L’examen des 2e et 3e Évangiles mènerait aux mêmes conclusions. Jésus annonce un royaume qui commence par transformer l’intérieur des cœurs avant d’être vu à l’extérieur.
Interrogé par les pharisiens : « Quand vient le royaume de Dieu ? », il leur répondit, disant : « Le royaume de Dieu ne vient pas de façon spectaculaire ; et on ne dira pas : Il est ici ! ou : Il est là ! car voici que le royaume de Dieu est au dedans de vous » [Luc 17, 20].
Ce Royaume – d’abord imperceptible – se développera assez rapidement pour que des contemporains de Jésus le voient solidement établi :
Je vous le dis en vérité, quelques-uns de ceux qui sont ici présents ne goûteront point la mort qu’ils n’aient vu le royaume de Dieu venu avec puissance [Marc 9, 1].
Prophétie réalisée, puisque, dès 64, à Rome, la persécution de Néron fait, selon Tacite, un nombre immense – multitudo ingens – de martyrs. — Comme s’accomplira aussi, dès 70, la prophétie de la ruine de Jérusalem : « Je vous le dis en vérité, cette génération ne passera point que tout cela [3] n’arrive » (Marc 13, 30).
Les commandements et les conseils
Mais le simpliste a un autre argument : la morale de Jésus. C’est très simple (trop simple !) : il suffit de confondre les conseils (facultatifs) avec les commandements (obligatoires) [4]. De gommer la distinction entre ce qui est imposé à tout le monde et ce qui est réservé à quelques-uns [5]. Du coup, les conseils évangéliques (pauvreté, chasteté, obéissance), qui ont donné tant de fruits à l’intérieur et autour des monastères, deviennent des enseignements « suicidaires », prouvant que Jésus considérait la fin du monde comme imminente (CQFD) ! Un simplisme vient en sauver un autre.
L’auteur multiplie les textes. Il n’hésite pas à citer trois fois la même sentence : selon le 1e, puis le 2e, puis le 3e évangile. ça occupe de la place, et ça donne l’impression que Jésus y insistait de façon lancinante. En revanche, il ne cite pas le contexte, qui manifeste si clairement la distinction entre commandements et conseils [6]. Les simplistes sont parfois distraits…
Mais pourquoi tant de simplisme ?
Les ennemis du Christ ne sont pas tous simplets.
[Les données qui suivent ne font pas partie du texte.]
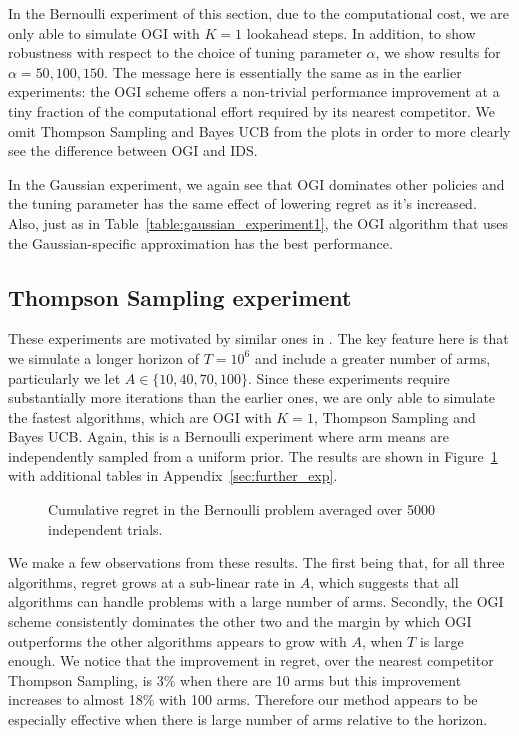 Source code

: In the Bernoulli experiment of this section, due to the computational cost, we are only able to simulate OGI with $K = 1$ lookahead steps. In addition, to show robustness with respect to the choice of tuning parameter $\alpha$, we show results for $\alpha = 50,100,150$. The message here is essentially the same as in the earlier experiments: the OGI scheme offers a non-trivial performance improvement at a tiny fraction of the computational effort required by its nearest competitor. We omit Thompson Sampling and Bayes UCB from the plots in order to more clearly see the difference between OGI and IDS.

In the Gaussian experiment, we again see that OGI dominates other policies and the tuning parameter has the same effect of lowering regret as it's increased. Also, just as in Table~\ref{table:gaussian_experiment1}, the OGI algorithm that uses the Gaussian-specific approximation has the best performance. 

\subsection{Thompson Sampling experiment} \label{exp:ts_sampling_experiment}
These experiments are motivated by similar ones in \cite{chapelle2011empirical}. The key feature here is that we simulate a longer horizon of $T = 10^6$ and include a greater number of arms, particularly we let $A \in \{10,40,70,100\}$. Since these experiments require substantially more iterations than the earlier ones, we are only able to simulate the fastest algorithms, which are OGI with $K=1$, Thompson Sampling and Bayes UCB. Again, this is a Bernoulli experiment where arm means are independently sampled from a uniform prior. The results are shown in Figure~\ref{fig:chapelle_and_li} with additional tables in Appendix~\ref{sec:further_exp}.
\begin{figure}
	\centering
	
	\caption{Cumulative regret in the Bernoulli problem averaged over 5000 independent trials.}
	\label{fig:chapelle_and_li}
\end{figure}

We make a few observations from these results. The first being that, for all three algorithms, regret grows at a sub-linear rate in $A$, which suggests that all algorithms can handle problems with a large number of arms. Secondly, the OGI scheme consistently dominates the other two and the margin by which OGI outperforms the other algorithms appears to grow with $A$, when $T$ is large enough. We notice that the improvement in regret, over the nearest competitor Thompson Sampling, is 3\% when there are 10 arms but this improvement increases to almost 18\% with 100 arms. Therefore our method appears to be especially effective when there is large number of arms relative to the horizon.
Pourquoi, face à Jésus, deviennent-ils tous simplistes ? Contre lui, tout est permis. Ils admettent avec une facilité déconcertante les théories les plus affligeantes. Ils les multiplient et les renouvellent sans cesse, avec un acharnement qui a valeur d’aveu. Trop visiblement, le Christ les dépasse. Incapables de le comprendre, ils sont réduits à la caricature dès qu’ils essaient de l’expliquer.
Ce simplisme constant des adversaires pourrait presque figurer parmi les preuves du christianisme.
On objectera Bart Ehrman, qui était, dit-on, « fervent croyant avant de devenir agnostique suite à ses recherches ». Croyant, mais à quoi ? Au protestantisme (tendance dite « évangélique »), c’est-à-dire non à la doctrine de Jésus (transmise par l’Église), mais, précisément, à un des simplismes qu’on veut y opposer.
En pratique, ces protestants refusent farouchement l’organisation de l’Église. Ils refusent, avec Luther, les couvents et monastères. Que peuvent-il comprendre des paraboles du Royaume (Mt 13), qui décrivent précisément l’Église ? Et des conseils évangéliques (pauvreté, chasteté, obéissance), appliqués dans les couvents ?
Pénétrer ces passages de l’Évangile, ce serait admettre la doctrine catholique. Mais beaucoup de protestants sont plus attachés à leurs préjugés anti-catholiques qu’à l’Évangile. Après avoir refusé l’Église au nom de la Bible, ils en viennent à refuser les livres de la Bible qui leur paraissent trop catholiques (exemple : les épîtres à Timothée), puis, finalement, à rejeter la Bible elle-même ! La logique de cette évolution est celle d’un refus, d’une révolte, d’une protestation de plus en plus étendue.
Si les simplistes essayaient, au contraire, d’admettre le réel ?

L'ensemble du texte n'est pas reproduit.